Scientists claim discovery of water on ‘the Swift Planet’ There are one trillion tons of ice at Mercury’s north pole.
The small planet orbits closest to the sun but rotates nearly upright, meaning some areas on its poles never see sunlight.
Nasa researchers suspect the ice and other organic material accumulated in the shadowed areas of craters at the poles after comets and asteroids delivered the material to Mercury’s surface.
“The new data indicates the water ice in Mercury’s polar regions, if spread over an area the size of Washington DC, would be more than two miles (3.2km) thick,” said Nasa researcher David Lawrence.

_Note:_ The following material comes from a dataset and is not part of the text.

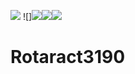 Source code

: ![](https://img.shields.io/github/issues-pr-closed/Rotaract3190/Rotaract3190.svg) ![]![](https://img.shields.io/github/last-commit/Rotaract3190/Rotaract3190.svg)[![](https://img.shields.io/website-up-down-green-red/https/rotaract3190.org.svg?label=my-website)](https://rotaract3190.org)![](https://img.shields.io/github/license/Rotaract3190/Rotaract3190.svg)



# Rotaract3190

The alleged findings came from NASA’s Messenger Spacecraft, which has been in orbit around Mercury since 2011.
Theories that Mercury – also known as the Swift Planet – could potentially contain forms of water were already being discussed back in 1992. Back then, Earth-based telescopes had picked up “bright areas” in and around the planet’s polar regions.
Alternative explanations were put forward to account for the bright areas, but Messenger provided enough evidence for water ice to exist on the planet closest to our sun.
The discovery is even more spectacular, taking into account that Mercury’s surface temperatures can sometimes reach 427 degrees Celsius (800 F).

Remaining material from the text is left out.